Write out exactly the lines below that run from the one containing "Initialize bridges (Constructor)" through the one containing "bağımsız ve sabit", both included, with no other lines.
*** Records to process Section Begins ***
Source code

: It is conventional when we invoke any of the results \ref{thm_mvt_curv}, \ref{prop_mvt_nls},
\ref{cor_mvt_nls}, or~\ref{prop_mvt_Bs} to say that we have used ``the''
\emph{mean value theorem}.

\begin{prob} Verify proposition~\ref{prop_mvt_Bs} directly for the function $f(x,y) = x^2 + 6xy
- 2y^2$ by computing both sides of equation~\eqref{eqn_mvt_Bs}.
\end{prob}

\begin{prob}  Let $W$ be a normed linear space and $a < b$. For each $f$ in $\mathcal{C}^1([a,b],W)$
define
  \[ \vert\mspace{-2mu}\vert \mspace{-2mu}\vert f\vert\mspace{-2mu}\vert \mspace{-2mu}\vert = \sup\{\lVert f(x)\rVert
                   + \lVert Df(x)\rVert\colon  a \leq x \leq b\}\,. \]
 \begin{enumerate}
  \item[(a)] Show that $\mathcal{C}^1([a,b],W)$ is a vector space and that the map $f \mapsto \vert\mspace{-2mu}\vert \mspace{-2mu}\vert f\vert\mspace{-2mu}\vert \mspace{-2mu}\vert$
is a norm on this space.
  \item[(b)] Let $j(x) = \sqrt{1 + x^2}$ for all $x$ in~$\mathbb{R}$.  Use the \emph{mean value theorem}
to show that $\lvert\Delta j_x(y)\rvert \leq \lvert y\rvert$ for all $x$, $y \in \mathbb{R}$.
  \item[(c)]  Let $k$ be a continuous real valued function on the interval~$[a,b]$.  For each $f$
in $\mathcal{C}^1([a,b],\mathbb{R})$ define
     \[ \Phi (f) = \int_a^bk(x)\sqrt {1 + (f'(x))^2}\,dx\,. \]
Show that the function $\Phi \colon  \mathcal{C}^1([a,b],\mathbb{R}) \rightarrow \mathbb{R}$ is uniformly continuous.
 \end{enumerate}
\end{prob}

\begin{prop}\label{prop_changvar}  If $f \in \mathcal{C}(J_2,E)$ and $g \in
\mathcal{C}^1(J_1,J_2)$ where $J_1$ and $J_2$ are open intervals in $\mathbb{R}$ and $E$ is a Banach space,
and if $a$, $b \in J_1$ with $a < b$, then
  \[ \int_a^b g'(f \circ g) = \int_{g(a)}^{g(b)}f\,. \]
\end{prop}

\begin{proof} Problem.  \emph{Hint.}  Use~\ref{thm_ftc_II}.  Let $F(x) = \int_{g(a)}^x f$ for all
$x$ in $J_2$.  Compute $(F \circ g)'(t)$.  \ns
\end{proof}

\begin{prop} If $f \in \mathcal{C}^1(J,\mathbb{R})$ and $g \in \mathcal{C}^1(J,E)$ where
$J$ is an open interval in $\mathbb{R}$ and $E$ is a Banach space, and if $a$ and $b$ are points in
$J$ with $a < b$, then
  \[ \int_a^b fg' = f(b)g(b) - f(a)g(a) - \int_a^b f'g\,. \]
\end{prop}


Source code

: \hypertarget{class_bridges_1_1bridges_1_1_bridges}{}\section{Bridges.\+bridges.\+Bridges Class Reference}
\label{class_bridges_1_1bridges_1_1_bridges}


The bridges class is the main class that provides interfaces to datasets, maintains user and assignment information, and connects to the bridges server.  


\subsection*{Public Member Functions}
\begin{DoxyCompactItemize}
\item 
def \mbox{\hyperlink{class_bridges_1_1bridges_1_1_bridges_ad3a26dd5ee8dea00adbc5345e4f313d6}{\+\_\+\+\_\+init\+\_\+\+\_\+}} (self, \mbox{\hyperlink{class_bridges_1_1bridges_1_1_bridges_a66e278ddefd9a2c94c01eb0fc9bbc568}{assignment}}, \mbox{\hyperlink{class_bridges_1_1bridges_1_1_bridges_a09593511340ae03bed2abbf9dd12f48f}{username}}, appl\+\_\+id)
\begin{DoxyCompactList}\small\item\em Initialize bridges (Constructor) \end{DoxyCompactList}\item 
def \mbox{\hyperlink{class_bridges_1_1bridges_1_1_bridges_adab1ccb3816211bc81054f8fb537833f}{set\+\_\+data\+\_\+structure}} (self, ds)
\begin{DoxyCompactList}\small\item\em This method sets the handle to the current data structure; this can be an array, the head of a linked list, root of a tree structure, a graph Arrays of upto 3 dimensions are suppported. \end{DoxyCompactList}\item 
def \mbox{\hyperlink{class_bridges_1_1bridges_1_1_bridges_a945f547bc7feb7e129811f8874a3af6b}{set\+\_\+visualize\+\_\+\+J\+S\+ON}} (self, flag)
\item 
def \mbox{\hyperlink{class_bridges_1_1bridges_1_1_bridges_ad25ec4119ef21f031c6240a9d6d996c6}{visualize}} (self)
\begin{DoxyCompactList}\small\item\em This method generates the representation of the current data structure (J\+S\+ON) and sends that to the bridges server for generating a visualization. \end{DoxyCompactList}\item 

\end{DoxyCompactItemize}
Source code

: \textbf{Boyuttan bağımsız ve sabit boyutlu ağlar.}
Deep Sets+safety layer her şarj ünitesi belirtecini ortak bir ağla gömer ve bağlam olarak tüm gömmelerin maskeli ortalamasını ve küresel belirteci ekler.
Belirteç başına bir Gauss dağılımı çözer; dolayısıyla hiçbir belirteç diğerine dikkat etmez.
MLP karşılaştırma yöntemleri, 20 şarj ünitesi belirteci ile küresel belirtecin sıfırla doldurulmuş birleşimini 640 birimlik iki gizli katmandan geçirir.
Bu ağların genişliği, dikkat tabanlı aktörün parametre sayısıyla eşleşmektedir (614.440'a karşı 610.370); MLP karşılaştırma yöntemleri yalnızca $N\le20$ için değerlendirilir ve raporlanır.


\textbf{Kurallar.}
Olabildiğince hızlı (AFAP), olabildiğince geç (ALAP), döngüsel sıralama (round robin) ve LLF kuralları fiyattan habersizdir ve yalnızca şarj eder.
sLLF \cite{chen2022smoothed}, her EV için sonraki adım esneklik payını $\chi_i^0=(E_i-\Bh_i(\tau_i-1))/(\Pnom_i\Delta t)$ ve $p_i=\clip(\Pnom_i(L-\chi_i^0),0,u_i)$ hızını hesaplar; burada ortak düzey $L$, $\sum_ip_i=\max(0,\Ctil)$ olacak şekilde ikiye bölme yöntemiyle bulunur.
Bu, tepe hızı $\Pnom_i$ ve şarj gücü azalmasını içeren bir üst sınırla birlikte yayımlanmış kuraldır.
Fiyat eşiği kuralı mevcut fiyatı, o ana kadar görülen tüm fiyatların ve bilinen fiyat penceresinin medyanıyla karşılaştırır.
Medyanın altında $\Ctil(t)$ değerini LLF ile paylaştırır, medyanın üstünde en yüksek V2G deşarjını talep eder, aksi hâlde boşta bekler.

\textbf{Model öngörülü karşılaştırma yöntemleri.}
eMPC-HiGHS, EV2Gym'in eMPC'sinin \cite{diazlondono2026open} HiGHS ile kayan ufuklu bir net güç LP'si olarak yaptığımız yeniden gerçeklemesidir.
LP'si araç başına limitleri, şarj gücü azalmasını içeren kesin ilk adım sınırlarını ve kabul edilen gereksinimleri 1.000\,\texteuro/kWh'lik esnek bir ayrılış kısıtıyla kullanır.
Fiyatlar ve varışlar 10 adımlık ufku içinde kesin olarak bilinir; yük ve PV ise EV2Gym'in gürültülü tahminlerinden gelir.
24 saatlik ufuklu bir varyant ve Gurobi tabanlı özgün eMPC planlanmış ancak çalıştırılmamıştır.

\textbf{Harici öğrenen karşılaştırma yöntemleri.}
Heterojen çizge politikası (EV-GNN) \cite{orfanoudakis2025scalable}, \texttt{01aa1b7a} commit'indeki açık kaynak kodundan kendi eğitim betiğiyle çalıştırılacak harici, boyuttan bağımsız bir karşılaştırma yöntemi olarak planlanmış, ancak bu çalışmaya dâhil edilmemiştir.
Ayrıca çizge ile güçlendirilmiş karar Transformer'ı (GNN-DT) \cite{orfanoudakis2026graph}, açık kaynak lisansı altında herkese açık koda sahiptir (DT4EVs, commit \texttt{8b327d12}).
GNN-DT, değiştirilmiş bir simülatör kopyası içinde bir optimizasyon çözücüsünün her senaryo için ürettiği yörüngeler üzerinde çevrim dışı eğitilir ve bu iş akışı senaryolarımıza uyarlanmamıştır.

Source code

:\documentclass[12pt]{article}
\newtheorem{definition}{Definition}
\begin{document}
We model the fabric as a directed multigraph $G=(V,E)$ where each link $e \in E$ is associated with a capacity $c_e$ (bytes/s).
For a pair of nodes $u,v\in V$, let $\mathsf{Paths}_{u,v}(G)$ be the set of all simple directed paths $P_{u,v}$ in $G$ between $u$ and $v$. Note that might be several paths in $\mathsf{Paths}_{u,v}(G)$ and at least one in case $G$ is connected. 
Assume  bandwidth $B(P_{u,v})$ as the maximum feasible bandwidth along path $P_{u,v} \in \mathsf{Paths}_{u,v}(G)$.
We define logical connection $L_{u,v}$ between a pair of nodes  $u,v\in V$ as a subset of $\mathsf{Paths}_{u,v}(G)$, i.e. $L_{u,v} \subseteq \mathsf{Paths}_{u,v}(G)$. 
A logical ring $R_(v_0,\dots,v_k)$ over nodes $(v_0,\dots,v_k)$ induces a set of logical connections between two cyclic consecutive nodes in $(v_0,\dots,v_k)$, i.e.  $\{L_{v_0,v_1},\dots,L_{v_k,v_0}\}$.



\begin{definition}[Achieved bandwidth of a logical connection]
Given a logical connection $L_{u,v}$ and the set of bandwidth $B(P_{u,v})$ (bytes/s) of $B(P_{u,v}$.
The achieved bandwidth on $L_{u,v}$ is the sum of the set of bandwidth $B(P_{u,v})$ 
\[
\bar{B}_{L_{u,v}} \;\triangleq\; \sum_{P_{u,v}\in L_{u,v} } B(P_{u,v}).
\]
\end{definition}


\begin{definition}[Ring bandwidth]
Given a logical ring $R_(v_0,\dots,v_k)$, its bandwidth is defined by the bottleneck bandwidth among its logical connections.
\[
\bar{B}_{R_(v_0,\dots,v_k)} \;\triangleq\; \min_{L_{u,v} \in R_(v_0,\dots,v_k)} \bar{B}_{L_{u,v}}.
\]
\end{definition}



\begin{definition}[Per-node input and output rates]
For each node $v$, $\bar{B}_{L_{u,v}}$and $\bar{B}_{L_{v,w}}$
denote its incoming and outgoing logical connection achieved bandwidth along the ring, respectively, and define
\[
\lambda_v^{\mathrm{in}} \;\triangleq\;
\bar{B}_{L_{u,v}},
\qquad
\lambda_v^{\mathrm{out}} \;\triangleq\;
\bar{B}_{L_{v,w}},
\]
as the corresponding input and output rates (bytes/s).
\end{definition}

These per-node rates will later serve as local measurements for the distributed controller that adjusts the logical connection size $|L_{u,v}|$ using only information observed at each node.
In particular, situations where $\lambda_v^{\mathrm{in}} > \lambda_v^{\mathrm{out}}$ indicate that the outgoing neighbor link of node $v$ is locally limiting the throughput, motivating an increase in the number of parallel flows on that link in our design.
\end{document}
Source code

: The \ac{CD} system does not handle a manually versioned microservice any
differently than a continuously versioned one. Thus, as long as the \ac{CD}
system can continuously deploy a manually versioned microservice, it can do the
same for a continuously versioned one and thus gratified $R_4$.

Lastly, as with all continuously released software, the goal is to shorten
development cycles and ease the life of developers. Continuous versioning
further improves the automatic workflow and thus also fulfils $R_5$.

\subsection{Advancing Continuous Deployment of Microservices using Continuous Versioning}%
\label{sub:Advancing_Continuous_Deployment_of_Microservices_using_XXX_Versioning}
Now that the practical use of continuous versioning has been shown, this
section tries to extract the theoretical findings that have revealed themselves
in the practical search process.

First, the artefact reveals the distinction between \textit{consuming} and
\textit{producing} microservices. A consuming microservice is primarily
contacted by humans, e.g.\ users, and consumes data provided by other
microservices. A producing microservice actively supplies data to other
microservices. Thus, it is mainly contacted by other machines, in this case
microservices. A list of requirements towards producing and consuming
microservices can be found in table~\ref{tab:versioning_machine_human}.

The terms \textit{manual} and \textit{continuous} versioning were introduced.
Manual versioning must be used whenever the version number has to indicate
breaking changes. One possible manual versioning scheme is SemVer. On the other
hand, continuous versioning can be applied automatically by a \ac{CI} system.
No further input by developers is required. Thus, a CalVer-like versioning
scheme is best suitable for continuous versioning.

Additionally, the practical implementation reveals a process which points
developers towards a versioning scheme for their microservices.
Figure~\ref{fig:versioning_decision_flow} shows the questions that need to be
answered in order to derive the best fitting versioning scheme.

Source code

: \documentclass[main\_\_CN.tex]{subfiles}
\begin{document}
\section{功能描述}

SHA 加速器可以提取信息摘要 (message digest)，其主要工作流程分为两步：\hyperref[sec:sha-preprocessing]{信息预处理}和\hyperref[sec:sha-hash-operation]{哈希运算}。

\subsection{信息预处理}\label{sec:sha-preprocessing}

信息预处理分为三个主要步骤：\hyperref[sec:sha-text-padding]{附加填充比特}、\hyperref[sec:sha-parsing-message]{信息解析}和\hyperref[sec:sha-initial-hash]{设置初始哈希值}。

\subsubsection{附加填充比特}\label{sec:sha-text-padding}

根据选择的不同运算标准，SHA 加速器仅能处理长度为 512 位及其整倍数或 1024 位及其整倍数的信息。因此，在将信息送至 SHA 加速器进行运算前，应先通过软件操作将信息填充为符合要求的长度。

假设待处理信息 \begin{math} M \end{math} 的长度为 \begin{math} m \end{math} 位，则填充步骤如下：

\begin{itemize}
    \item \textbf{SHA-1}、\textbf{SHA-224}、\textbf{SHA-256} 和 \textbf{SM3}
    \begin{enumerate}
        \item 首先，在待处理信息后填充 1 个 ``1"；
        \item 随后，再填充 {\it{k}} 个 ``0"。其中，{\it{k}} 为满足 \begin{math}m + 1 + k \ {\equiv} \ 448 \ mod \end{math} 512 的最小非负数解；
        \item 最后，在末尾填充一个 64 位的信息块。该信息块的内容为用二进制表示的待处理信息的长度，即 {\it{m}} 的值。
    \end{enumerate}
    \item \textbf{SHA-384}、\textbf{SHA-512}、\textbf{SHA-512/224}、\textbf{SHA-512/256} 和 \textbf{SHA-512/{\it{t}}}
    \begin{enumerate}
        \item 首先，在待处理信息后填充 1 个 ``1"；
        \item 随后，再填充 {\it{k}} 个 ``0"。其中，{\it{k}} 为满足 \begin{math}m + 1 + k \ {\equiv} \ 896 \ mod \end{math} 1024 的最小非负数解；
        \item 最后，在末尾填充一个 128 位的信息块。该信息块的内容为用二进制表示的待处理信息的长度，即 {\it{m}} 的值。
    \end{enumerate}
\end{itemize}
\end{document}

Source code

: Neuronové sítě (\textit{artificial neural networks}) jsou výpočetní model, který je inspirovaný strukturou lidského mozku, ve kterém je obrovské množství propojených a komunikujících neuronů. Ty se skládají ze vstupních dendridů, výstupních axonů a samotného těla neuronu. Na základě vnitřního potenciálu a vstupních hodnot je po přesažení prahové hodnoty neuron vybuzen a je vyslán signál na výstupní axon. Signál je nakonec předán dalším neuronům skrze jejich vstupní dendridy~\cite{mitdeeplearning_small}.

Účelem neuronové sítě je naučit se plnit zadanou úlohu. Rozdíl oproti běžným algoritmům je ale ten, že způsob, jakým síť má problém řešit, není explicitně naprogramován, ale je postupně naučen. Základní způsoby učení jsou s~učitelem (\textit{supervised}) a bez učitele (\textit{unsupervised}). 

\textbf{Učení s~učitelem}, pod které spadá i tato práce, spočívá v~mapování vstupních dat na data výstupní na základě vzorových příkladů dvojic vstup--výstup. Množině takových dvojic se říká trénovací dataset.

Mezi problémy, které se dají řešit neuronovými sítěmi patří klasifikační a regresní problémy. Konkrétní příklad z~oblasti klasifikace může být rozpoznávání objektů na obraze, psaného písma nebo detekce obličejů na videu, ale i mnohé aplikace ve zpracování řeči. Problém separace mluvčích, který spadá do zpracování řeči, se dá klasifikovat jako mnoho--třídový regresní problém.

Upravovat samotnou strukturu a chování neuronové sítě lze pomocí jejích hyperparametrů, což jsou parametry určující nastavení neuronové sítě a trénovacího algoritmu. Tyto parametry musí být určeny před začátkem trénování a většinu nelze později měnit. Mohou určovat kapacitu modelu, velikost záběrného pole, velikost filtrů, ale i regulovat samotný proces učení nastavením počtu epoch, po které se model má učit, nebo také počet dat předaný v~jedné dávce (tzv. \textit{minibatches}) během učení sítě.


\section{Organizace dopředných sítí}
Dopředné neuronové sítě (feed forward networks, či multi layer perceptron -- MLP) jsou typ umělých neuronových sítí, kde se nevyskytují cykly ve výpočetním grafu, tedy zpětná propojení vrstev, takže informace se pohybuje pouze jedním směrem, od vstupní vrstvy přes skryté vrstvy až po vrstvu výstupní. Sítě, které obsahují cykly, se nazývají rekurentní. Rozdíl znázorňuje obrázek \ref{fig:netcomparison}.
*** Records to process Section Ends ***
Answer to this task –
\begin{DoxyCompactList}\small\item\em Initialize bridges (Constructor) \end{DoxyCompactList}\item 
def \mbox{\hyperlink{class_bridges_1_1bridges_1_1_bridges_adab1ccb3816211bc81054f8fb537833f}{set\+\_\+data\+\_\+structure}} (self, ds)
\begin{DoxyCompactList}\small\item\em This method sets the handle to the current data structure; this can be an array, the head of a linked list, root of a tree structure, a graph Arrays of upto 3 dimensions are suppported. \end{DoxyCompactList}\item 
def \mbox{\hyperlink{class_bridges_1_1bridges_1_1_bridges_a945f547bc7feb7e129811f8874a3af6b}{set\+\_\+visualize\+\_\+\+J\+S\+ON}} (self, flag)
\item 
def \mbox{\hyperlink{class_bridges_1_1bridges_1_1_bridges_ad25ec4119ef21f031c6240a9d6d996c6}{visualize}} (self)
\begin{DoxyCompactList}\small\item\em This method generates the representation of the current data structure (J\+S\+ON) and sends that to the bridges server for generating a visualization. \end{DoxyCompactList}\item 

\end{DoxyCompactItemize}
Source code

: \textbf{Boyuttan bağımsız ve sabit boyutlu ağlar.}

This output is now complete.